The killings by the police of African-Americans and Latinos is also tragic, chilling, inexcusable, and insane though. Last weekend, my daughter shared several videos with us of the police riot and sweep up of demonstrators in Baton Rouge protesting the killing there. I’m a veteran organizer and have been on the other side of police lined up in a phalanx, marching forward on crowds. I’ve steered marches away from mounted police and the power of their horses. Nonetheless, I can hardly ever remember a more foreboding and intimidating situation than watching the videos of the police forming up in line in Baton Rouge and then advancing on the protestors there, while police runners moved from the main body of the formation to chase down the slow footed, beat them down and arrest them over fences and behind trees and bushes. This was not police work, but armed and dangerous mayhem. Two hundred were arrested, including friends of my daughters and other well-intentioned people exercising their right to protest. Many ended up stranded and staying with friends of friends and their families. Charges against one hundred of them have now been dropped. If reports have touted the Dallas police chief and its force as clamming and effective in that city’s recovery, the same cannot be said in Baton Rouge.

Peaceful protests, even ones that are a bit sparky, and police killings are apples and oranges and completely unrelated. Most public figures have been on message both defending the police against death by public service as well as the fundamental right to protest, but wisely spokespeople for Black Lives Matter and others are saying that no matter they are afraid to protest right now given the events that this is all triggering.

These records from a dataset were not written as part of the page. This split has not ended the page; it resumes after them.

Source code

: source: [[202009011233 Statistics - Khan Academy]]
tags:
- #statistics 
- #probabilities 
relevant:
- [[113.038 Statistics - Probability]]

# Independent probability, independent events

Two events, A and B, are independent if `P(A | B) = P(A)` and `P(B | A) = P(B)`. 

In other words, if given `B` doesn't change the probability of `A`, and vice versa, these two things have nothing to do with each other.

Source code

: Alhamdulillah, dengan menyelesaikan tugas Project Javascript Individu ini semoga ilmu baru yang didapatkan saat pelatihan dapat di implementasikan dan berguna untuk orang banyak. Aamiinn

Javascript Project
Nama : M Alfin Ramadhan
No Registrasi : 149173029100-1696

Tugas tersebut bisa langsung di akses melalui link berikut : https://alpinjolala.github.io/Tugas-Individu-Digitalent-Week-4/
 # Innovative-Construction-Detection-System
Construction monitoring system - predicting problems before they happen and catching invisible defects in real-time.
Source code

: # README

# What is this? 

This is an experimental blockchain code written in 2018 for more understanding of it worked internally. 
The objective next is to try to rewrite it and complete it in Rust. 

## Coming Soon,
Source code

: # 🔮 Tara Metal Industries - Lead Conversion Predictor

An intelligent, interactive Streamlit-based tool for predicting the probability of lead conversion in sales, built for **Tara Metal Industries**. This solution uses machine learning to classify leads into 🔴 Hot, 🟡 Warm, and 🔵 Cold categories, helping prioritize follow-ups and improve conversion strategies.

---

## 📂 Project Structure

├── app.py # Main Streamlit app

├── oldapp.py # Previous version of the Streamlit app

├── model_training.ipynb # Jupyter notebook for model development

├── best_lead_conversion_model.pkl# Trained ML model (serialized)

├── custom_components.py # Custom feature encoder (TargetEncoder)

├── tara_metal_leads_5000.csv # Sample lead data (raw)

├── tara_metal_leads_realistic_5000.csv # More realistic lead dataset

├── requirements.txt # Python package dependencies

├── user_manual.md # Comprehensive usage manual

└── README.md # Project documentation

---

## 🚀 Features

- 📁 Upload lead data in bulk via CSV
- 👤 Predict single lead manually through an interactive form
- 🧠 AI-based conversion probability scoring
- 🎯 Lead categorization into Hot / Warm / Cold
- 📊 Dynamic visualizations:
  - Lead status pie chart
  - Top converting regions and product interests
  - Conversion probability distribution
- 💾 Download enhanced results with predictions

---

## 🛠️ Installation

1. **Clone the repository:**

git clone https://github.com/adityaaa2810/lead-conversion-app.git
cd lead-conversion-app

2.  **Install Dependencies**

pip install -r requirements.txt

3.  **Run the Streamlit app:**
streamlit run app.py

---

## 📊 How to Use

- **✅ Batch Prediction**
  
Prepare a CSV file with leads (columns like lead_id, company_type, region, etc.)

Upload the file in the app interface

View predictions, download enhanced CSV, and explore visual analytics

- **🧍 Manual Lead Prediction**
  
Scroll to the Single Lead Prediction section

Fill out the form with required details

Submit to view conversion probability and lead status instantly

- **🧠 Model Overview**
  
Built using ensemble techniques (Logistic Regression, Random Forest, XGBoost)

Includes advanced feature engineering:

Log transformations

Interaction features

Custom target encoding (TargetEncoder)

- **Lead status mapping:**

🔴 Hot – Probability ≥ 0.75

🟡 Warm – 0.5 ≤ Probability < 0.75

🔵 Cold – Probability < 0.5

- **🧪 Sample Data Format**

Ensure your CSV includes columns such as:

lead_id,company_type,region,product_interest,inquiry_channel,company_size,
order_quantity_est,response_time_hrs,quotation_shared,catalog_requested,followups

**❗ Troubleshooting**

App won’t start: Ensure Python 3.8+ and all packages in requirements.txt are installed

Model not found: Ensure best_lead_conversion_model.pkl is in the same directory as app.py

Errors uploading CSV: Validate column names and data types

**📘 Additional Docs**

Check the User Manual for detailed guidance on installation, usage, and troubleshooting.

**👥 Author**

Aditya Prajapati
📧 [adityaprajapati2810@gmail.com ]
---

“Rap” Brown was from Baton Rouge and famously said decades ago that “violence was as American as apple pie.” For all of the gun happy crowd that refuses to countenance any restraint in purchase or use, it’s worth remembering Brown’s words and adding the fact that if there is any area of the country more violent than another, as Dallas and Baton Rouge are proving again, it’s the South. When global observers wonder in the words of a Times’ headline how to sort out the difference between a “terrorist and the deranged,” they are talking about France, but they could as easily be talking about Baton Rouge and Dallas.

We’re playing with fire if we don’t move to fix these problems on all sides of the debate and do so immediately.